[sword-devel] Comming soon: new improved sword searching

David White sword-devel@crosswire.org
14 Sep 2002 17:49:13 +1000


Joel,

It's great that you want to make Sword searching faster. You might like
to check out the simple but powerful search scheme I had on my Bible
program (http://www.whitevine.com/biblereader/), as I think it'd be
useful in Sword. Essentially, I just had one type of search, and one
could use AND, OR, and NOT to perform boolean operations. One could also
use a regular expression anyplace they wanted, without specifying they
were doing a regular expression search. The program would simply look
for regex meta-characters, and if it found them, set it to be a regular
expression search (and you could combine regular expressions, or regular
expressions and non regular expressions using boolean operations). I
didn't have the "search within 3 verses" thing, and I'm not sure how
useful that is; all I can say is try it and see.

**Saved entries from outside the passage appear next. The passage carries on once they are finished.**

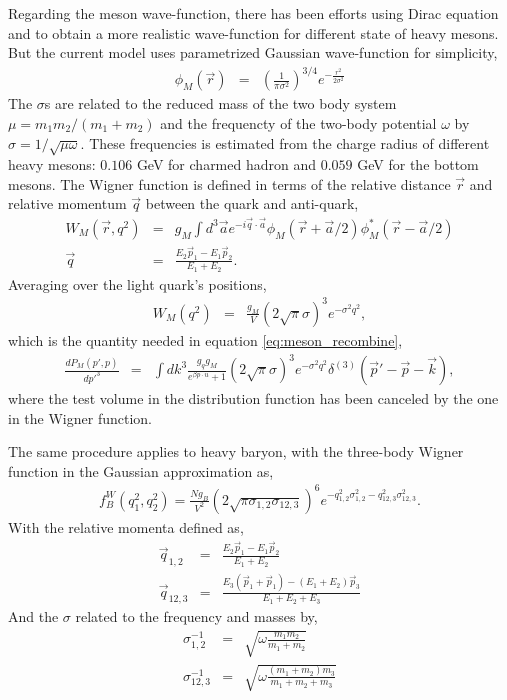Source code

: Regarding the meson wave-function, there has been efforts using Dirac equation and to obtain a more realistic wave-function for different state of heavy mesons.
But the current model uses parametrized Gaussian wave-function for simplicity,
\begin{eqnarray}
\phi_M(\vec{r}) &=& \left(\frac{1}{\pi \sigma^2}\right)^{3/4} e^{-\frac{r^2}{2\sigma^2}}
\end{eqnarray}
The $\sigma$s are related to the reduced mass of the two body system $\mu = m_1 m_2/(m_1+m_2)$ and the frequencty of the  two-body potential $\omega$ by $\sigma = 1/\sqrt{\mu \omega}$.
These frequencies is estimated from the charge radius of different heavy mesons: $0.106$ GeV for charmed hadron and $0.059$ GeV for the bottom mesons.
The Wigner function is defined in terms of the relative distance $\vec{r}$ and relative momentum $\vec{q}$ between the quark and anti-quark,
\begin{eqnarray}
W_M(\vec{r}, q^2) &=& g_M \int d^3 \vec{a} e^{-i\vec{q}\cdot \vec{a}} \phi_M(\vec{r}+\vec{a}/2) \phi_M^*(\vec{r}-\vec{a}/2) \\
\vec{q} &=& \frac{E_2\vec{p}_1 - E_1\vec{p}_2}{E_1+E_2}.
\end{eqnarray} 
Averaging over the light quark's positions,
\begin{eqnarray}
W_M(q^2) &=& \frac{g_M}{V} (2\sqrt{\pi}\sigma)^3 e^{-\sigma^2 q^2},
\end{eqnarray}
which is the quantity needed in equation \ref{eq:meson_recombine},
\begin{eqnarray}
\frac{dP_M(p',p)}{dp'^3} &=& \int dk^3 \frac{g_q g_M}{e^{\beta p\cdot u} + 1} (2\sqrt{\pi}\sigma)^3 e^{-\sigma^2 q^2} \delta^{(3)}(\vec{p}'-\vec{p}-\vec{k}),
\end{eqnarray}
where the test volume in the distribution function has been canceled by the one in the Wigner function.

The same procedure applies to heavy baryon, with the three-body Wigner function in the Gaussian approximation as,
\begin{eqnarray}
f_B^W(q_1^2, q_2^2) = \frac{N g_B}{V^2} (2\sqrt{\pi\sigma_{1,2}\sigma_{12,3}})^6 e^{-q_{1,2}^2 \sigma_{1,2}^2 - q_{12,3}^2 \sigma_{12,3}^2}.
\end{eqnarray}
With the relative momenta defined as,
\begin{eqnarray}
\vec{q}_{1,2} &=& \frac{E_2 \vec{p}_1 -E_1\vec{p}_2}{E_1+E_2}\\
\vec{q}_{12,3} &=& \frac{E_3 (\vec{p}_1+\vec{p}_1) - (E_1+E_2)\vec{p}_3}{E_1+E_2 + E_3}
\end{eqnarray}
And the $\sigma$ related to the frequency and masses by,
\begin{eqnarray}
\sigma_{1,2}^{-1} &=& \sqrt{\omega \frac{m_1m_2}{m_1+m_2}}\\
\sigma_{12,3}^{-1} &=& \sqrt{\omega \frac{(m_1+m_2)m_3}{m_1+m_2+m_3}}
\end{eqnarray}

I would tend to recommend to use AND, OR, and NOT instead of &, |, and
!; since AND, OR, and NOT are likely to be recognizable to people who
have learned how to use any pre-Google search engine effectively, while
&, |, and ! are likely to be recognizable only to people who know C.

Also, the reason Sword is slower than some other programs at searching
isn't because it doesn't use an index, but because it strips away rich
markup before it starts the search process; an expensive operation. The
way toward faster searching in my view, is to create a module format
which doesn't require this. A module which stores the rich markup in a
separate data structure, that has indexes into the text as to where it
is placed. Then you could simply iterate over the text when you search;
any decent computer can iterate over 4 megs of data in no time at all.
Even a 486 can execute such an operation lightning fast.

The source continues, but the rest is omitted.